→ **Exercise data**:
======

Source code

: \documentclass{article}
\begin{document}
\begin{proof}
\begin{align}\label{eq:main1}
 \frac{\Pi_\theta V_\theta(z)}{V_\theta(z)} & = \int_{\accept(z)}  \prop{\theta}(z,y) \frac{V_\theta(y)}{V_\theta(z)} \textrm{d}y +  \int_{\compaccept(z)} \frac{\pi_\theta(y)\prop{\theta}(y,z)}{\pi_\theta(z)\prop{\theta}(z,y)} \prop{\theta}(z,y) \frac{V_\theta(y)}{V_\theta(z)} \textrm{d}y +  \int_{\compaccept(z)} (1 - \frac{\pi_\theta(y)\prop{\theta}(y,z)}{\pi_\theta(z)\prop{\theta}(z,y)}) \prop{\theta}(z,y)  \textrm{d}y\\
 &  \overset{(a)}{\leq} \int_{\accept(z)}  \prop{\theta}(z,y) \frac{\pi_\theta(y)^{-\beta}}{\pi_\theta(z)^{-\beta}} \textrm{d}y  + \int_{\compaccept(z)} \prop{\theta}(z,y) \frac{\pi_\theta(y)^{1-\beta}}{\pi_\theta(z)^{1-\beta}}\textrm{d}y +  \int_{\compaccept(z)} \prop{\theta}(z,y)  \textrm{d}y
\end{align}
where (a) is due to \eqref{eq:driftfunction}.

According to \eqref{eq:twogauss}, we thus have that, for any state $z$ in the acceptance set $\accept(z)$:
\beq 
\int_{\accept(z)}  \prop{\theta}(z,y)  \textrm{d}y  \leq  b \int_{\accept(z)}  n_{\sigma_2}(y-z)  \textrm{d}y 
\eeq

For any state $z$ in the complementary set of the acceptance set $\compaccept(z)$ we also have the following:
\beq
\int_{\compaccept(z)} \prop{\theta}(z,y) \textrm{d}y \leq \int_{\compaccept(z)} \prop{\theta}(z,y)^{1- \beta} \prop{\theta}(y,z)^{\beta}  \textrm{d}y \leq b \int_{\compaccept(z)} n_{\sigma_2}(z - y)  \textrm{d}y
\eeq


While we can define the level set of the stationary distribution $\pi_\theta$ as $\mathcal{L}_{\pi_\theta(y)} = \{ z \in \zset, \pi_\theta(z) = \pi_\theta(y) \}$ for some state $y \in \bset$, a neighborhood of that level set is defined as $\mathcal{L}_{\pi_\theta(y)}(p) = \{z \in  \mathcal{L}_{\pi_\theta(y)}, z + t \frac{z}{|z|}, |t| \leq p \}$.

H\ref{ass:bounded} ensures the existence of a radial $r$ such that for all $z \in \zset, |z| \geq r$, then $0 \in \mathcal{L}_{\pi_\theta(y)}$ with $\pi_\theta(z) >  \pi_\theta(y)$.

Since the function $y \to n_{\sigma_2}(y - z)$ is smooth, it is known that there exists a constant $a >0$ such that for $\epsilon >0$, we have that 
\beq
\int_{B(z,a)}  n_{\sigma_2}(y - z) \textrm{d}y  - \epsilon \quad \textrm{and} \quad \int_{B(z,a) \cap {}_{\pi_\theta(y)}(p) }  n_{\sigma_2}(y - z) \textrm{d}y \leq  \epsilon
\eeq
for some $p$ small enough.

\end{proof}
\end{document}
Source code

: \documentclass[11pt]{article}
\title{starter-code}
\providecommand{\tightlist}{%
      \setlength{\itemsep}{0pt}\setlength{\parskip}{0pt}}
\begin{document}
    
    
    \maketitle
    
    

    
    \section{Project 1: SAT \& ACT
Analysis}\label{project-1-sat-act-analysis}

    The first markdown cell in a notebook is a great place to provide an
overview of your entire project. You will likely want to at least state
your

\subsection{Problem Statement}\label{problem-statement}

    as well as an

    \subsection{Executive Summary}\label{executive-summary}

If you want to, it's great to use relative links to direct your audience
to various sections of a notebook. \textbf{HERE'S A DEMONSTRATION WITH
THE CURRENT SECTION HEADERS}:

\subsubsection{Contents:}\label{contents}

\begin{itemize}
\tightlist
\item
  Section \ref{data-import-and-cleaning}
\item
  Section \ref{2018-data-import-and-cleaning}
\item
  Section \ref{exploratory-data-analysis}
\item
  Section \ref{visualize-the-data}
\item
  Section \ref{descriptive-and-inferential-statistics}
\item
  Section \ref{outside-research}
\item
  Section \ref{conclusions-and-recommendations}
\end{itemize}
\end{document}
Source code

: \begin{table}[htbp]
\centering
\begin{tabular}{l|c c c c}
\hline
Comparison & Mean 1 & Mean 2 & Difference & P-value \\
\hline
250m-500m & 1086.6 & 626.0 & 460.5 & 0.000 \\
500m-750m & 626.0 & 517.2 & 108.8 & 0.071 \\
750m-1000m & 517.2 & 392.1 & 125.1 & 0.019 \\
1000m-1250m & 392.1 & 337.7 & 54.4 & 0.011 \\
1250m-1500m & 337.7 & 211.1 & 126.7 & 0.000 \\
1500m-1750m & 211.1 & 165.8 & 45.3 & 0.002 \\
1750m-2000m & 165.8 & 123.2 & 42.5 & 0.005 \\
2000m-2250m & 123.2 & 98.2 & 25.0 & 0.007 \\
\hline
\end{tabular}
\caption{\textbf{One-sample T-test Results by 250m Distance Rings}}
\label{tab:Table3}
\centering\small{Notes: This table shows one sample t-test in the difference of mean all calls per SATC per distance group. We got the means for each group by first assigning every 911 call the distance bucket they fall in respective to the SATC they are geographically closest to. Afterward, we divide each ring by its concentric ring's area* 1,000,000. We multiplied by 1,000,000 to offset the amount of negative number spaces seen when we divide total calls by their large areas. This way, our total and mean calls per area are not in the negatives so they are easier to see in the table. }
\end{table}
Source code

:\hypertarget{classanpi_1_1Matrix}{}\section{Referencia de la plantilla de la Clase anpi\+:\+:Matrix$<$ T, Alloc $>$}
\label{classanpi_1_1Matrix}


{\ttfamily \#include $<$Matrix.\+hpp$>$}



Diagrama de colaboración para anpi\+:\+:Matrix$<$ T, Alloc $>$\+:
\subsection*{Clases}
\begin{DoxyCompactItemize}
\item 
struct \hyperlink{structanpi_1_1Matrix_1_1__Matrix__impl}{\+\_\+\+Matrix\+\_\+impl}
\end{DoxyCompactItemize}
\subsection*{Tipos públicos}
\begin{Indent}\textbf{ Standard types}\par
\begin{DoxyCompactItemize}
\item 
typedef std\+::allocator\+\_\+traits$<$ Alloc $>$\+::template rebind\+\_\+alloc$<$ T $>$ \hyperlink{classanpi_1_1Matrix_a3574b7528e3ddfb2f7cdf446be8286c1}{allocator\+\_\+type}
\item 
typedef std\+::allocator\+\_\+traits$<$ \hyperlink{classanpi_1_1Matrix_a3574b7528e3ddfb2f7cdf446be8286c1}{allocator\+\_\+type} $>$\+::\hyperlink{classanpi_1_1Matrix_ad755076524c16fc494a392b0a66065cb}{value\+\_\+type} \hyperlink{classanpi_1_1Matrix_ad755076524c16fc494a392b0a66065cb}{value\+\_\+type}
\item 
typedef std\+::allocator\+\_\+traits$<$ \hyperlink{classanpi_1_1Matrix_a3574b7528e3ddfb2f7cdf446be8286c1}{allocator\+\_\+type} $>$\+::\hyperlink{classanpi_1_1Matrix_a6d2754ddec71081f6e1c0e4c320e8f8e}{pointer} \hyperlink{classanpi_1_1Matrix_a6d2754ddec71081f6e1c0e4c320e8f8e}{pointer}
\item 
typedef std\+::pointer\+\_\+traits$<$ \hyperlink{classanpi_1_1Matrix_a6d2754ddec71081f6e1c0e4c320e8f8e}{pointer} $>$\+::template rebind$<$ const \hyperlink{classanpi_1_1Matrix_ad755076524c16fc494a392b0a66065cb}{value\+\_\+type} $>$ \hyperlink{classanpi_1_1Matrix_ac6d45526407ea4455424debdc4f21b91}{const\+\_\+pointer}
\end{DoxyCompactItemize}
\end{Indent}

======

→ **What you should do**: Everything starting at the line containing "Since the function" and ending at the line containing "- \epsilon \quad" in the records above should be repeated exactly, and only that.

→ **Task answer**:
Since the function $y \to n_{\sigma_2}(y - z)$ is smooth, it is known that there exists a constant $a >0$ such that for $\epsilon >0$, we have that 
\beq
\int_{B(z,a)}  n_{\sigma_2}(y - z) \textrm{d}y  - \epsilon \quad \textrm{and} \quad \int_{B(z,a) \cap {}_{\pi_\theta(y)}(p) }  n_{\sigma_2}(y - z) \textrm{d}y \leq  \epsilon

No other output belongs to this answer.